There's a lot of debate around the issue of when to have sex. Some people say you should wait until you're married or engaged, while others say you're crazy to marry someone without first having had sex. In between those two extremes you've got books like The Rules by Ellen Fein and Sherrie Schneider that advise women to play hard to get, while Act Like a Lady, Think Like a Man by Steve Harvey urges women to wait 90 days.

While there's no magic number (for some people 90 minutes is long enough, while for other 90 weeks wouldn't be sufficient) we recommend that you set your own standards based on your personal values and what you're hoping to find in a relationship.

If you want love and commitment, then wait for love and commitment.

If you want exclusivity, then let your date know that you both need to stop seeing other people before you start sleeping together.

If you simply want to enjoy yourself, discuss this with your date to make sure that you're both on the same page, then have at it.

Three Dates?

I once read an article that said most men assume a woman is disinterested if she hasn't slept with him by the third date. I thought this was total BS but then I met a man on Match.com who worked in finance and seemed like the perfect gentleman.

He pulled out all the stops for our third date: we're talking an expensive Japanese restaurant, a gorgeous bouquet of flowers and two tickets to a modern dance concert without even the slightest hint on my part. I thought he was just being nice but when we went back to his apartment after the show and I saw that he'd also purchased a scented candle at the flower shop earlier that day, I realized I was being naive. He subscribed to the third date rule. And he wasn't all that thrilled to learn that I did not.

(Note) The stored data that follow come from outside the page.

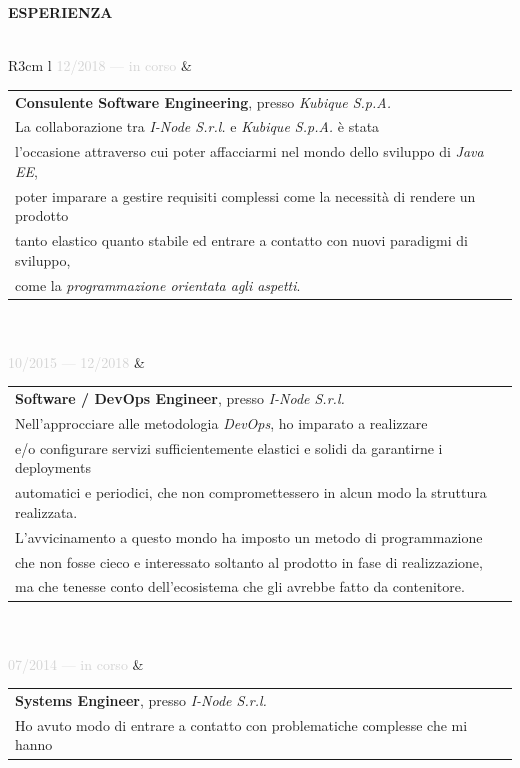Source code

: \documentclass{article}
\begin{document}
\textbf{\textcolor{deepblue}{ESPERIENZA}} \\\\ \hfill
\begin{tabular}{ R{3cm} l }
	\textcolor{lightgray}{12/2018 — in corso} & \begin{tabular}[l]{@{}l@{}}
		\textbf{Consulente Software Engineering}, presso \textit{Kubique S.p.A.} \\
		La collaborazione tra \textit{I-Node S.r.l.} e \textit{Kubique S.p.A.} è stata \\
		l'occasione attraverso cui poter affacciarmi nel mondo dello sviluppo di \textit{Java EE}, \\
		poter imparare a gestire requisiti complessi come la necessità di rendere un prodotto \\
		tanto elastico quanto stabile ed entrare a contatto con nuovi paradigmi di sviluppo, \\
		come la \textit{programmazione orientata agli aspetti}.
	\end{tabular} \\\\ \hfill
	\textcolor{lightgray}{10/2015 — 12/2018} & \begin{tabular}[l]{@{}l@{}}
		\textbf{Software / DevOps Engineer}, presso \textit{I-Node S.r.l.} \\
		Nell'approcciare alle metodologia \textit{DevOps}, ho imparato a realizzare \\
		e/o configurare servizi sufficientemente elastici e solidi da garantirne i deployments \\
		automatici e periodici, che non compromettessero in alcun modo la struttura realizzata. \\
		L'avvicinamento a questo mondo ha imposto un metodo di programmazione \\
		che non fosse cieco e interessato soltanto al prodotto in fase di realizzazione, \\
		ma che tenesse conto dell'ecosistema che gli avrebbe fatto da contenitore.
	\end{tabular} \\\\ \hfill
	\textcolor{lightgray}{07/2014 — in corso}   & \begin{tabular}[l]{@{}l@{}}
		\textbf{Systems Engineer}, presso \textit{I-Node S.r.l.} \\
		Ho avuto modo di entrare a contatto con problematiche complesse che mi hanno \\

\end{tabular}
\end{tabular}
\end{document}
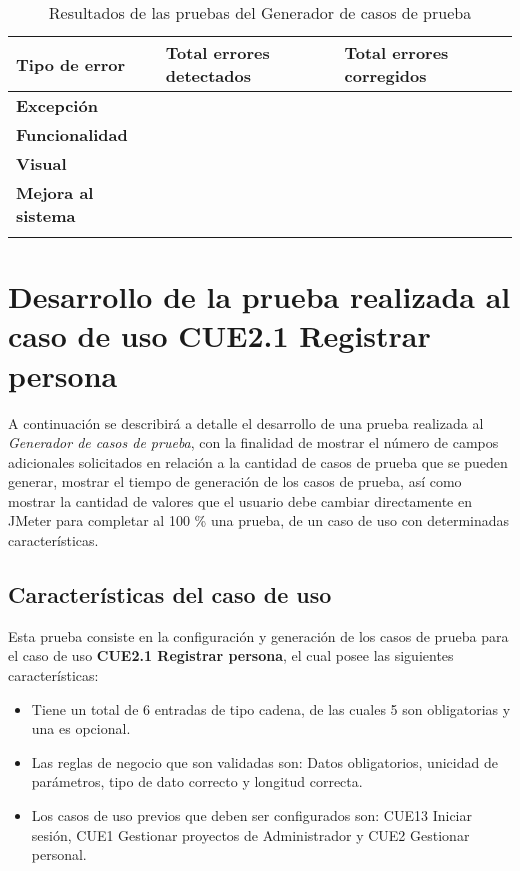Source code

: \begin{longtable}{| p{} | p{} | p{} |}%
	\arrayrulecolor{black}%
	\rowcolor{black}%
	{\color{white}Tipo de error} & {\color{white}Total errores detectados} & {\color{white}Total errores corregidos}\\ \hline
	\endhead%
	\arrayrulecolor{black}%
	{\bf Excepción} & \porcentajeExcepcionGenerador & \porcentajeExcepcionCorregidosGenerador \\ \hline
	{\bf Funcionalidad} & \porcentajeFuncionalGenerador & \porcentajeFuncionalCorregidosGenerador \\ \hline
	{\bf Visual} & \porcentajeVisualGenerador & \porcentajeVisualCorregidosGenerador \\ \hline
	{\bf Mejora al sistema} & \porcentajeMejoraGenerador & \porcentajeMejoraCorregidosGenerador \\ \hline
	\caption{Resultados de las pruebas del Generador de casos de prueba}\label{tabla:erroresGenerador}
\end{longtable}

\section{Desarrollo de la prueba realizada al caso de uso CUE2.1 Registrar persona}

A continuación se describirá a detalle el desarrollo de una prueba realizada al {\it Generador de casos de prueba}, con la finalidad de mostrar el número de campos adicionales solicitados en relación
a la cantidad de casos de prueba que se pueden generar, mostrar el tiempo de generación de los casos de prueba, así como mostrar la cantidad de valores que el usuario debe cambiar 
directamente en JMeter para completar al 100 \% una prueba, de un caso de uso con determinadas características.\\

\subsection*{Características del caso de uso}
Esta prueba consiste en la configuración y 
generación de los casos de prueba para el caso de uso {\bf CUE2.1 Registrar persona}, el cual posee las siguientes características:

\begin{itemize}
 \item Tiene un total de 6 entradas de tipo cadena, de las cuales 5 son obligatorias y una es opcional.
 \item Las reglas de negocio que son validadas son: Datos obligatorios, unicidad de parámetros, tipo de dato correcto y longitud correcta.
 \item Los casos de uso previos que deben ser configurados son: CUE13 Iniciar sesión, CUE1 Gestionar proyectos de Administrador y CUE2 Gestionar personal.
\end{itemize}


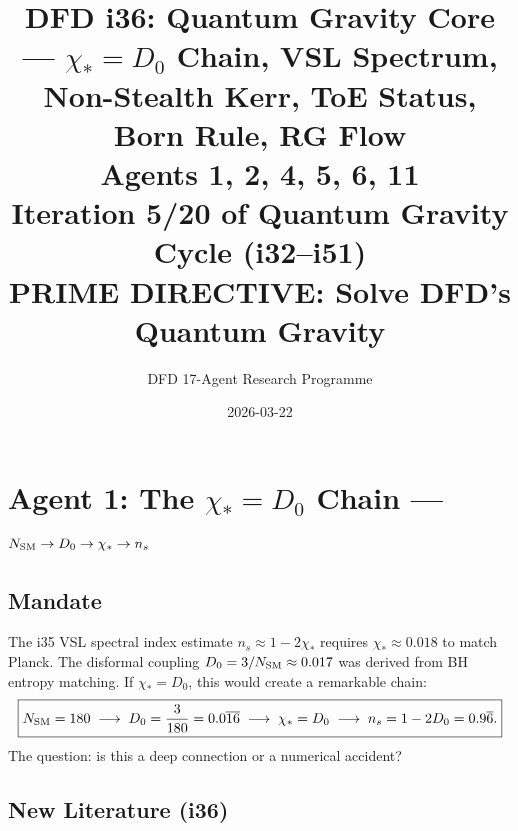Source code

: \documentclass[11pt,a4paper]{article}
\title{DFD i36: Quantum Gravity Core --- $\chi_*{=}D_0$ Chain, VSL Spectrum,\\Non-Stealth Kerr, ToE Status, Born Rule, RG Flow\\[6pt]
\large Agents 1, 2, 4, 5, 6, 11\\[6pt]
\normalsize Iteration 5/20 of Quantum Gravity Cycle (i32--i51)\\
PRIME DIRECTIVE: Solve DFD's Quantum Gravity}
\author{DFD 17-Agent Research Programme}
\date{2026-03-22}
\begin{document}
\maketitle
\tableofcontents
\newpage

\section{Agent 1: The $\chi_* = D_0$ Chain --- $N_{\rm SM} \to D_0 \to \chi_* \to n_s$}
\label{sec:agent1}

\subsection{Mandate}

The i35 VSL spectral index estimate $n_s \approx 1 - 2\chi_*$ requires $\chi_* \approx 0.018$ to match Planck. The disformal coupling $D_0 = 3/N_{\rm SM} \approx 0.017$ was derived from BH entropy matching. If $\chi_* = D_0$, this would create a remarkable chain:
\begin{equation}
\boxed{N_{\rm SM} = 180 \;\longrightarrow\; D_0 = \frac{3}{180} = 0.0\overline{16} \;\longrightarrow\; \chi_* = D_0 \;\longrightarrow\; n_s = 1 - 2D_0 = 0.9\overline{6}.}
\end{equation}
The question: is this a deep connection or a numerical accident?

\subsection{New Literature (i36)}
\end{document}
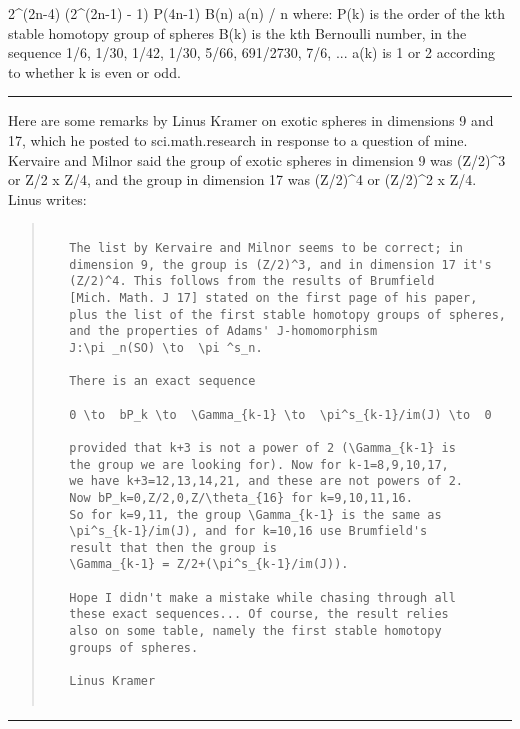 2^(2n-4) (2^(2n-1) - 1) P(4n-1) B(n) a(n) / n
where:
P(k)    is the order of the kth stable homotopy group of spheres
B(k)      is the kth Bernoulli number, in the sequence
           1/6, 1/30, 1/42, 1/30, 5/66, 691/2730, 7/6, ...
a(k)      is 1 or 2 according to whether k is even or odd.
\par\noindent\rule{\textwidth}{0.4pt}
Here are some remarks by Linus Kramer on exotic spheres in 
dimensions 9 and 17, which he posted to sci.math.research in
response to a question of mine.  Kervaire and Milnor said the group
of exotic spheres in dimension 9 was (Z/2)^{3} or Z/2 x Z/4,
and the group in dimension 17 was (Z/2)^{4} or (Z/2)^{2} 
x Z/4. Linus writes:

\begin{quote}

\begin{verbatim}

   The list by Kervaire and Milnor seems to be correct; in
   dimension 9, the group is (Z/2)^3, and in dimension 17 it's
   (Z/2)^4. This follows from the results of Brumfield
   [Mich. Math. J 17] stated on the first page of his paper,
   plus the list of the first stable homotopy groups of spheres,
   and the properties of Adams' J-homomorphism
   J:\pi _n(SO) \to  \pi ^s_n.
    
   There is an exact sequence
    
   0 \to  bP_k \to  \Gamma_{k-1} \to  \pi^s_{k-1}/im(J) \to  0 
    
   provided that k+3 is not a power of 2 (\Gamma_{k-1} is
   the group we are looking for). Now for k-1=8,9,10,17,
   we have k+3=12,13,14,21, and these are not powers of 2.
   Now bP_k=0,Z/2,0,Z/\theta_{16} for k=9,10,11,16.
   So for k=9,11, the group \Gamma_{k-1} is the same as
   \pi^s_{k-1}/im(J), and for k=10,16 use Brumfield's
   result that then the group is
   \Gamma_{k-1} = Z/2+(\pi^s_{k-1}/im(J)).
    
   Hope I didn't make a mistake while chasing through all
   these exact sequences... Of course, the result relies
   also on some table, namely the first stable homotopy
   groups of spheres.
    
   Linus Kramer
    
\end{verbatim}
    
\end{quote}
 








 \par\noindent\rule{\textwidth}{0.4pt}

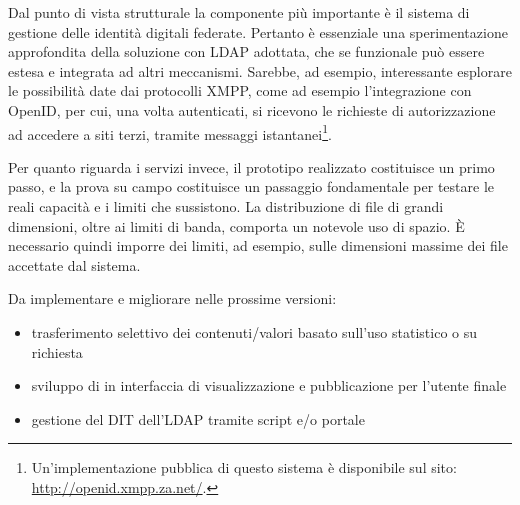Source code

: Dal punto di vista strutturale la componente più importante è il
sistema di gestione delle identità digitali federate. Pertanto è
essenziale una sperimentazione approfondita della soluzione con LDAP
adottata, che se funzionale può essere estesa e integrata ad altri
meccanismi. Sarebbe, ad esempio, interessante esplorare le possibilità
date dai protocolli XMPP, come ad esempio l'integrazione con OpenID,
per cui, una volta autenticati, si ricevono le richieste di
autorizzazione ad accedere a siti terzi, tramite messaggi
istantanei\footnote{Un'implementazione pubblica di questo sistema è
  disponibile sul sito: \url{http://openid.xmpp.za.net/}.}.

Per quanto riguarda i servizi invece, il prototipo realizzato
costituisce un primo passo, e la prova su campo costituisce un
passaggio fondamentale per testare le reali capacità e i limiti che
sussistono. La distribuzione di file di grandi dimensioni, oltre ai
limiti di banda, comporta un notevole uso di spazio. È necessario
quindi imporre dei limiti, ad esempio, sulle dimensioni massime dei file
accettate dal sistema. 

Da implementare e migliorare nelle prossime versioni:
\begin{itemize}
\item trasferimento selettivo dei contenuti/valori basato sull'uso
  statistico o su richiesta
\item sviluppo di in interfaccia di visualizzazione e pubblicazione
  per l'utente finale
\item gestione del DIT dell'LDAP tramite script e/o portale
\end{itemize}

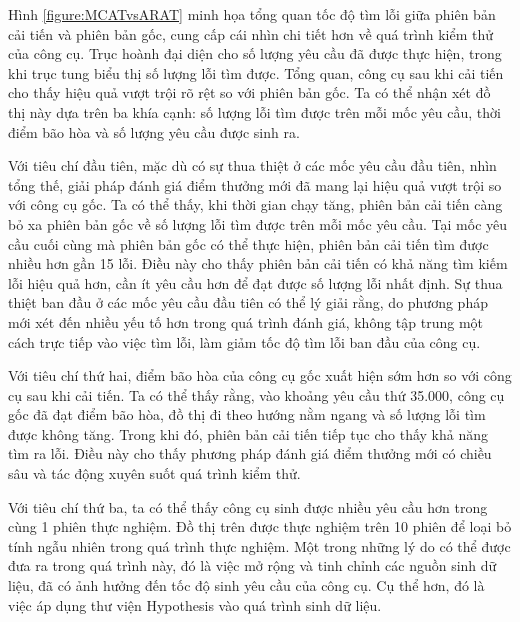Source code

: 
Hình \ref{figure:MCATvsARAT} minh họa tổng quan tốc độ tìm lỗi giữa phiên bản cải tiến và phiên bản gốc, cung cấp cái nhìn chi tiết hơn về quá trình kiểm thử của công cụ. Trục hoành đại diện cho số lượng yêu cầu đã được thực hiện, trong khi trục tung biểu thị số lượng lỗi tìm được. Tổng quan, công cụ sau khi cải tiến cho thấy hiệu quả vượt trội rõ rệt so với phiên bản gốc. Ta có thể nhận xét đồ thị này dựa trên ba khía cạnh: số lượng lỗi tìm được trên mỗi mốc yêu cầu, thời điểm bão hòa và số lượng yêu cầu được sinh ra.

Với tiêu chí đầu tiên, mặc dù có sự thua thiệt ở các mốc yêu cầu đầu tiên, nhìn tổng thế, giải pháp đánh giá điểm thưởng mới đã mang lại hiệu quả vượt trội so với công cụ gốc. Ta có thể thấy, khi thời gian chạy tăng, phiên bản cải tiến càng bỏ xa phiên bản gốc về số lượng lỗi tìm được trên mỗi mốc yêu cầu. Tại mốc yêu cầu cuối cùng mà phiên bản gốc có thể thực hiện, phiên bản cải tiến tìm được nhiều hơn gần 15 lỗi. Điều này cho thấy phiên bản cải tiến có khả năng tìm kiếm lỗi hiệu quả hơn, cần ít yêu cầu hơn để đạt được số lượng lỗi nhất định. Sự thua thiệt ban đầu ở các mốc yêu cầu đầu tiên có thể lý giải rằng, do phương pháp mới xét đến nhiều yếu tố hơn trong quá trình đánh giá, không tập trung một cách trực tiếp vào việc tìm lỗi, làm giảm tốc độ tìm lỗi ban đầu của công cụ.


Với tiêu chí thứ hai, điểm bão hòa của công cụ gốc xuất hiện sớm hơn so với công cụ sau khi cải tiến. Ta có thể thấy rằng, vào khoảng yêu cầu thứ 35.000, công cụ gốc đã đạt điểm bão hòa, đồ thị đi theo hướng nằm ngang và số lượng lỗi tìm được không tăng. Trong khi đó, phiên bản cải tiến tiếp tục cho thấy khả năng tìm ra lỗi. Điều này cho thấy phương pháp đánh giá điểm thưởng mới có chiều sâu và tác động xuyên suốt quá trình kiểm thử.

Với tiêu chí thứ ba, ta có thể thấy công cụ sinh được nhiều yêu cầu hơn trong cùng 1 phiên thực nghiệm. Đồ thị trên được thực nghiệm trên 10 phiên để loại bỏ tính ngẫu nhiên trong quá trình thực nghiệm. Một trong những lý do có thể được đưa ra trong quá trình này, đó là việc mở rộng và tinh chỉnh các nguồn sinh dữ liệu, đã có ảnh hưởng đến tốc độ sinh yêu cầu của công cụ. Cụ thể hơn, đó là việc áp dụng thư viện Hypothesis vào quá trình sinh dữ liệu.



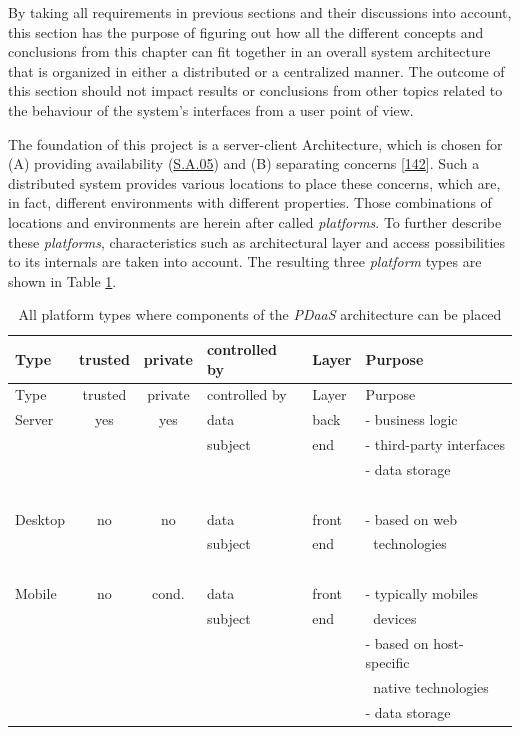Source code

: \documentclass[12pt,english,a4paper,titlepage,cleardoublepage=empty,dottedtoc]{report}
\begin{document}
By taking all requirements in previous sections and their discussions
into account, this section has the purpose of figuring out how all the
different concepts and conclusions from this chapter can fit together in
an overall system architecture that is organized in either a distributed
or a centralized manner. The outcome of this section should not impact
results or conclusions from other topics related to the behaviour of the
system's interfaces from a user point of view.

The foundation of this project is a server-client Architecture, which is
chosen for (A) providing availability (\protect\hyperlink{sa05}{S.A.05})
and (B) separating concerns
{[}\protect\hyperlink{ref-web_2016_wikipedia_separation-of-concerns}{142}{]}.
Such a distributed system provides various locations to place these
concerns, which are, in fact, different environments with different
properties. Those combinations of locations and environments are herein
after called \emph{platforms}. To further describe these
\emph{platforms}, characteristics such as architectural layer and access
possibilities to its internals are taken into account. The resulting
three \emph{platform} types are shown in Table
\ref{tbl:platforms-characteristics}.

\begin{longtable}[]{@{}lcclll@{}}
\caption{All platform types where components of the \emph{PDaaS}
architecture can be placed
\label{tbl:platforms-characteristics}}\tabularnewline
\toprule
Type & trusted & private & controlled by & Layer &
Purpose\tabularnewline
\midrule
\endfirsthead
\toprule
Type & trusted & private & controlled by & Layer &
Purpose\tabularnewline
\midrule
\endhead
Server & yes & yes & data & back & - business logic\tabularnewline
\(\ \) & \(\ \) & \(\ \) & subject & end & - third-party
interfaces\tabularnewline
\(\ \) & \(\ \) & \(\ \) & \(\ \) & \(\ \) & - data
storage\tabularnewline
\(\ \) & \(\ \) & \(\ \) & \(\ \) & \(\ \) & \(\ \)\tabularnewline
Desktop & no & no & data & front & - based on web\tabularnewline
\(\ \) & \(\ \) & \(\ \) & subject & end & \(\ \)
technologies\tabularnewline
\(\ \) & \(\ \) & \(\ \) & \(\ \) & \(\ \) & \(\ \)\tabularnewline
Mobile & no & cond. & data & front & - typically mobiles\tabularnewline
\(\ \) & \(\ \) & \(\ \) & subject & end & \(\ \) devices\tabularnewline
\(\ \) & \(\ \) & \(\ \) & \(\ \) & \(\ \) & - based on
host-specific\tabularnewline
\(\ \) & \(\ \) & \(\ \) & \(\ \) & \(\ \) & \(\ \) native
technologies\tabularnewline
\(\ \) & \(\ \) & \(\ \) & \(\ \) & \(\ \) & - data
storage\tabularnewline
\bottomrule
\end{longtable}
\end{document}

Fortunately, not all men do, and not all women do either. So don't assume that your date's not interested simply because he or she hasn't slept with you yet. It could be that they have a more traditional attitude towards pre-marital sex, or maybe they're just getting back into the game after a long and painful break up. Either way, they're just not ready, but this doesn't mean that they never will be.

Take Your Time

Keep in mind there's nothing saying you have to start sleeping together right away. I was quite the prude in high school (and college, and grad school come to think of it) but I was never single for very long. Sure, some men (and some women) simply won't want to wait, and that's their prerogative, but intimacy requires a lot of trust and respect. If you find someone who is willing to wait until you both feel comfortable, trust and respect won't be a problem.

The Fine Print

If you and your date decide that you're ready to take your relationship to the next level, take the time to have a frank (and sober) discussion with them about your sexual health. Do you both practice safe sex? Have you been tested for STDs recently?

And If you're not interested in getting pregnant (which we're assuming you're not at this point), be sure to talk about this before you make your way to the bedroom. Nothing kills the mood like a major disagreement about birth control.

Homework

  • Before you decide to do the deed, take some time to consider what you want and initiate a conversation with your date about his or her desires as well. If you're not on the same page, keep talking until you are.
  • If you're not sure whether or not you're ready to have sex, consider a few options (a set period of time? A specific level of commitment?) and set some standards for yourself.
  • Explore the alternatives. If your date isn't ready for sex, consider a massage, a romantic bubble bath or even some light bondage to get the ball rolling.